- Abbreviation: PP
- Founded: 1968
- Dissolved: 1972; 54 years ago
- Split from: People's Democratic Party
- Preceded by: Liberal Party of Puerto Rico
- Merged into: Puerto Rican Independence Party
- Succeeded by: Puerto Ricans for Puerto Rico
- Headquarters: San Juan, Puerto Rico
- Ideology: Social liberalism;
- Political position: Centre-left

= People's Party (Puerto Rico) =

Former political party in Puerto Rico

People's Party Logo

The People's Party (PP) (Partido del Pueblo, PP) was a political party in Puerto Rico, founded by Roberto Sánchez Vilella in 1968. It was also known as el Partido del Sol (the Party of the Sun) from its logo which featured a bright orange rising sun.

== History ==
In 1964, Partido Popular Democratico (PPD) candidate Roberto Sánchez Vilella had become the second governor to be democratically elected in Puerto Rico. The party remained in power until 1968, when Luis A. Ferré, of the newly founded Partido Nuevo Progresista (PNP), won the elections due to the PPD's big division of 1968. This division was the result of the personal and irreconcilable differences between the PPD's founder, Luis Muñoz Marín, and then current governor, Roberto Sánchez Vilella.
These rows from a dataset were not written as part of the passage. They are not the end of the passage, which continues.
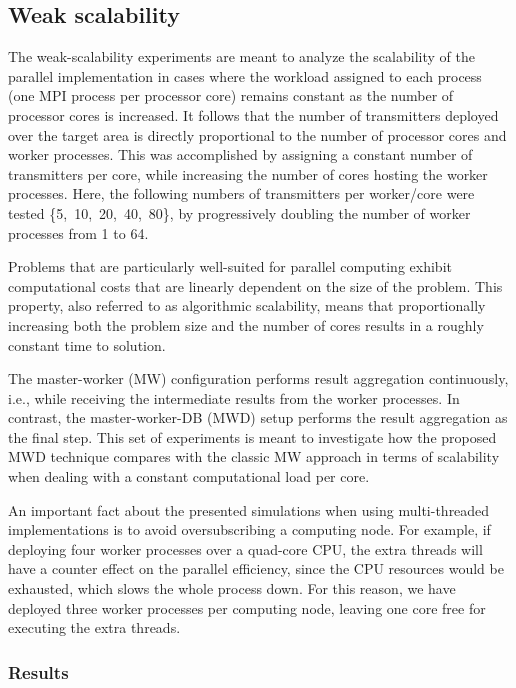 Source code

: \subsection{Weak scalability}

The weak-scalability experiments are meant to analyze the scalability
of the parallel implementation in cases where the workload assigned
to each process (one MPI process per processor core) remains constant
as the number of processor cores is increased. It follows that the
number of transmitters deployed over the target area is directly proportional
to the number of processor cores and worker processes. This was accomplished
by assigning a constant number of transmitters per core, while increasing
the number of cores hosting the worker processes. Here, the following
numbers of transmitters per worker/core were tested \{5,~10,~20,~40,~80\},
by progressively doubling the number of worker processes from 1 to
64.

Problems that are particularly well-suited for parallel computing
exhibit computational costs that are linearly dependent on the size
of the problem. This property, also referred to as algorithmic scalability,
means that proportionally increasing both the problem size and the
number of cores results in a roughly constant time to solution.

The master-worker (MW)
configuration performs result aggregation continuously, i.e., while
receiving the intermediate results from the worker processes. In contrast,
the master-worker-DB (MWD)
setup performs the result aggregation as the final step. This set
of experiments is meant to investigate how the proposed MWD technique
compares with the classic MW approach in terms of scalability when
dealing with a constant computational load per core.

An important fact about the presented simulations when using multi-threaded
implementations is to avoid oversubscribing a computing node. For
example, if deploying four worker processes over a quad-core CPU,
the extra threads will have a counter effect on the parallel efficiency,
since the CPU resources would be exhausted, which slows the whole
process down. For this reason, we have deployed three worker processes
per computing node, leaving one core free for executing the extra
threads. 


\subsubsection*{Results}

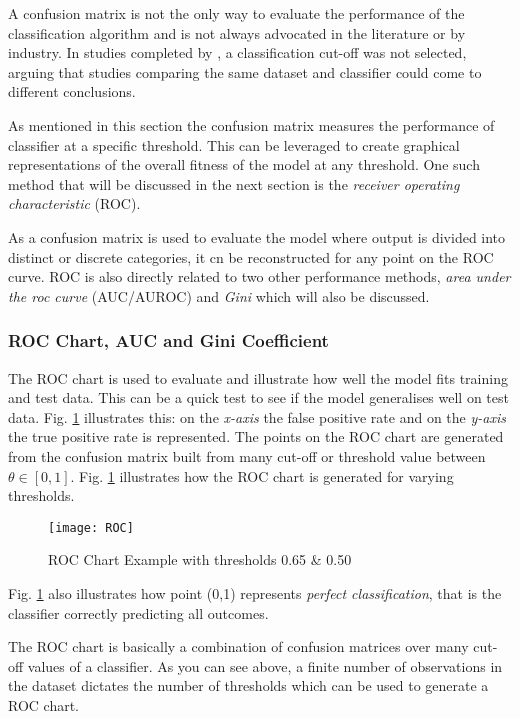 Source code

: A confusion matrix is not the only way to evaluate the performance of the classification algorithm and is not always advocated in the literature or by industry. In studies completed by \cite{lessmann_benchmarking_2008}, a classification cut-off was not selected, arguing that studies comparing the same dataset and classifier could come to different conclusions.

As mentioned in this section the confusion matrix measures the performance of classifier at a specific threshold. This can be leveraged to create graphical representations of the overall fitness of the model at any threshold. One such method that will be discussed in the next section is the \textit{receiver operating characteristic} (ROC). 


As a confusion matrix is used to evaluate the model where output is divided into distinct or discrete categories, it cn be reconstructed for any point on the ROC curve. ROC is also directly related to two other performance methods, \textit{area under the roc curve} (AUC/AUROC) and \textit{Gini} which will also be discussed.  

\subsubsection{ROC Chart, AUC and Gini Coefficient}
The ROC chart is used to evaluate and illustrate how well the model fits training and test data. This can be a quick test to see if the model generalises well on test data. Fig. \ref{fig:ROC} illustrates this: on the \textit{x-axis} the false positive rate and on the \textit{y-axis} the true positive rate is represented. The points on the ROC chart are generated from the confusion matrix built from many cut-off or threshold value between $\theta \in [0,1]$. Fig. \ref{fig:ROC} illustrates how the ROC chart is generated for varying thresholds. 

\begin{figure}[H]
	\texttt{[image: ROC]}
	\caption[ROC]
	{ROC Chart Example with thresholds 0.65 \& 0.50}
	\label{fig:ROC}
\end{figure}

Fig. \ref{fig:ROC} also illustrates how point (0,1) represents \textit{perfect classification}, that is the classifier correctly predicting all outcomes. 

The ROC chart is basically a combination of confusion matrices over many cut-off values of a classifier. As you can see above, a finite number of observations in the dataset dictates the number of thresholds which can be used to generate a ROC chart.

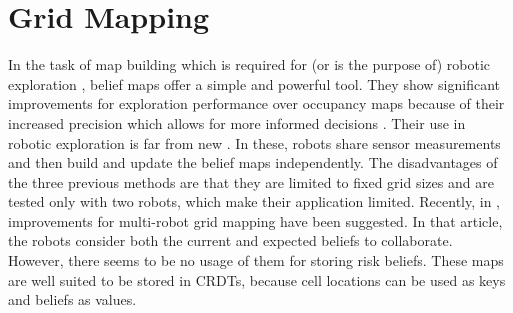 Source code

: \section{Grid Mapping}
In the task of map building which is required for (or is the purpose of) robotic exploration \cite{gutmann1999incremental,hahnel2002map}, belief maps offer a simple and powerful tool. They show significant improvements for exploration performance over occupancy maps because of their increased precision which allows for more informed decisions \cite{stachnissMappingExplorationMobile2003}. Their use in robotic exploration is far from new \cite{kobayashiSharingExploringInformation2002,kobayashiDeterminationExplorationTarget2003}. In these, robots share sensor measurements and then build and update the belief maps independently. The disadvantages of the three previous methods are that they are limited to fixed grid sizes and are tested only with two robots, which make their application limited. Recently, in \cite{indelmanCooperativeMultirobotBelief2018}, improvements for multi-robot grid mapping have been suggested. In that article, the robots consider both the current and expected beliefs to collaborate. However, there seems to be no usage of them for storing risk beliefs. These maps are well suited to be stored in \ac{CRDT}s, because cell locations can be used as keys and beliefs as values. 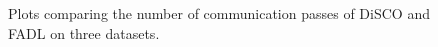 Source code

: \documentclass[twoside, 11pt]{article}
\begin{document}
\begin{figure}[H]

\caption{Plots comparing the number of communication passes of DiSCO and FADL on three datasets.}
\label{fig:commpassD1}
\end{figure}
\end{document}
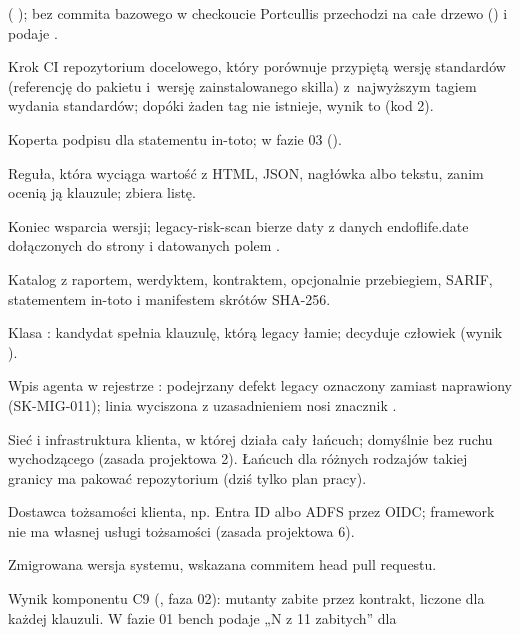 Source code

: \begin{description}[style=nextline, leftmargin=1.2em, font=\normalfont\bfseries]
        ( ); bez commita bazowego w checkoucie
        Portcullis przechodzi na całe drzewo () i podaje
        .
  \item[drift check] Krok CI repozytorium docelowego, który porównuje przypiętą wersję
        standardów (referencję do pakietu i~wersję zainstalowanego skilla) z~najwyższym tagiem
        wydania standardów; dopóki żaden tag nie istnieje, wynik to  (kod 2).
  \item[DSSE] Koperta podpisu dla statementu in-toto; w fazie 03 ().
  \item[ekstraktor] Reguła, która wyciąga wartość z HTML, JSON, nagłówka albo tekstu,
        zanim ocenią ją klauzule;  zbiera listę.
  \item[EOL] Koniec wsparcia wersji; legacy-risk-scan bierze daty z danych endoflife.date
        dołączonych do strony i datowanych polem .
  \item[evidence pack (pakiet dowodowy)] Katalog z raportem, werdyktem, kontraktem,
        opcjonalnie przebiegiem, SARIF, statementem in-toto i manifestem skrótów SHA-256.
  \item[fix candidate] Klasa : kandydat spełnia klauzulę, którą
        legacy łamie; decyduje człowiek (wynik ).
  \item[flaga zachowania] Wpis agenta w rejestrze :
        podejrzany defekt legacy oznaczony zamiast naprawiony (SK-MIG-011); linia wyciszona
        z uzasadnieniem nosi znacznik .
  \item[granica klienta] Sieć i infrastruktura klienta, w której działa cały łańcuch;
        domyślnie bez ruchu wychodzącego (zasada projektowa 2). Łańcuch dla różnych rodzajów
        takiej granicy ma pakować repozytorium 
        (dziś tylko plan pracy).
  \item[IdP] Dostawca tożsamości klienta, np. Entra ID albo ADFS przez OIDC; framework nie ma
        własnej usługi tożsamości (zasada projektowa 6).
  \item[kandydat] Zmigrowana wersja systemu, wskazana commitem head pull requestu.
  \item[kill rate] Wynik komponentu C9 (, faza 02): mutanty zabite przez
        kontrakt, liczone dla każdej klauzuli. W fazie 01 bench podaje „N z 11 zabitych” dla

\end{description}
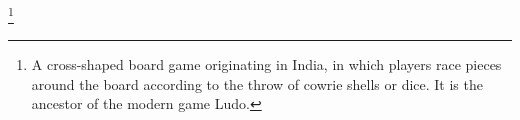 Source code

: \footnote{A cross-shaped board game originating in India, in which players race pieces around the board according to the throw of cowrie shells or dice. It is the ancestor of the modern game Ludo.} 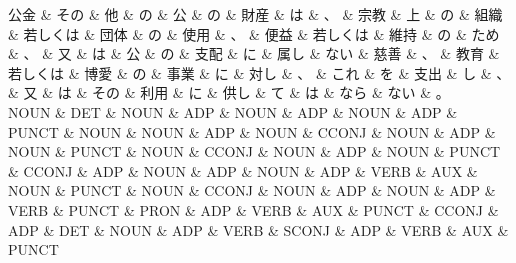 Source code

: \documentclass[tikz,border=5pt]{standalone}
\begin{document}
\small
\begin{dependency}[edge unit distance=6.6pt]
    \begin{deptext}[column sep=0.5em]
        公金 \& その \& 他 \& の \& 公 \& の \& 財産 \& は \& 、 \& 宗教 \& 上 \& の \& 組織 \& 若しくは \& 団体 \& の \& 使用 \& 、 \& 便益 \& 若しくは \& 維持 \& の \& ため \& 、 \& 又 \& は \& 公 \& の \& 支配 \& に \& 属し \& ない \& 慈善 \& 、 \& 教育 \& 若しくは \& 博愛 \& の \& 事業 \& に \& 対し \& 、 \& これ \& を \& 支出 \& し \& 、 \& 又 \& は \& その \& 利用 \& に \& 供し \& て \& は \& なら \& ない \& 。\\
        NOUN \& DET \& NOUN \& ADP \& NOUN \& ADP \& NOUN \& ADP \& PUNCT \& NOUN \& NOUN \& ADP \& NOUN \& CCONJ \& NOUN \& ADP \& NOUN \& PUNCT \& NOUN \& CCONJ \& NOUN \& ADP \& NOUN \& PUNCT \& CCONJ \& ADP \& NOUN \& ADP \& NOUN \& ADP \& VERB \& AUX \& NOUN \& PUNCT \& NOUN \& CCONJ \& NOUN \& ADP \& NOUN \& ADP \& VERB \& PUNCT \& PRON \& ADP \& VERB \& AUX \& PUNCT \& CCONJ \& ADP \& DET \& NOUN \& ADP \& VERB \& SCONJ \& ADP \& VERB \& AUX \& PUNCT\\
    \end{deptext}
\end{dependency}
\end{document}

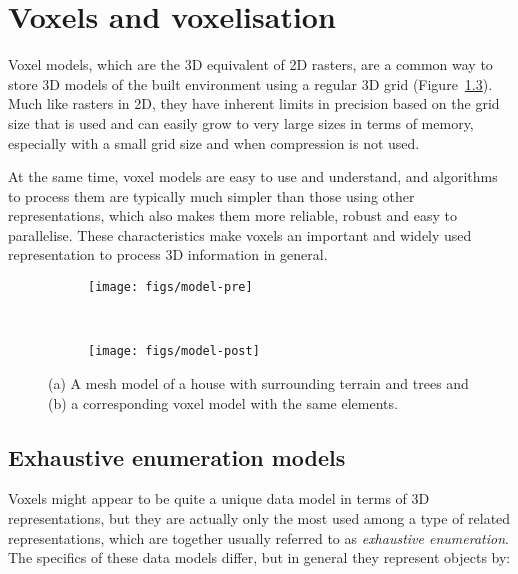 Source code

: 
\setchapterpreamble[u]{\margintoc}

\graphicspath{{voxels/}}

\chapter{Voxels and voxelisation}%
\label{chap:voxels}

Voxel models, which are the 3D equivalent of 2D rasters, are a common way to store 3D models of the built environment using a regular 3D grid (Figure~\ref{fig:model}).
Much like rasters in 2D, they have inherent limits in precision based on the grid size that is used and can easily grow to very large sizes in terms of memory, especially with a small grid size and when compression is not used.

At the same time, voxel models are easy to use and understand, and algorithms to process them are typically much simpler than those using other representations, which also makes them more reliable, robust and easy to parallelise.
These characteristics make voxels an important and widely used representation to process 3D information in general.

\begin{figure}[htbp]
\centering
\begin{subfigure}[b]{\linewidth}
\texttt{[image: figs/model-pre]}
\caption{}%
\label{subfig:model-pre}
\end{subfigure}
\\
\begin{subfigure}[b]{\linewidth}
\texttt{[image: figs/model-post]}
\caption{}%
\label{subfig:model-post}
\end{subfigure}
\caption{(a) A mesh model of a house with surrounding terrain and trees and (b) a corresponding voxel model with the same elements.}%
\label{fig:model}
\end{figure}

\section{Exhaustive enumeration models}

Voxels might appear to be quite a unique data model in terms of 3D representations, but they are actually only the most used among a type of related representations, which are together usually referred to as \emph{exhaustive enumeration}.
The specifics of these data models differ, but in general they represent objects by:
Luis Muñoz Marín had opposed Sánchez Vilella's attempt to run for reelection and at a party assembly party-founder Muñoz Marín nominated Luis Negrón López as his new candidate for governor. The nomination caused a deep division in the PPD prompting Sánchez Vilella to create a new party, the Partido del Pueblo (People's Party). The new party's motto was "que el pueblo decida" ("let the people decide"), a motto clearly directed at Muñoz Marín who denied Sánchez Vilella of a primary.

Sánchez Vilella ran as candidate for governor under this new party and Negrón López ran under the PPD banner. The result was a split among PPD's voters, leading to the first victory by Luis A. Ferré of the PNP (Partido Nuevo Progresista) and the PPD's defeat in the 1968 general election.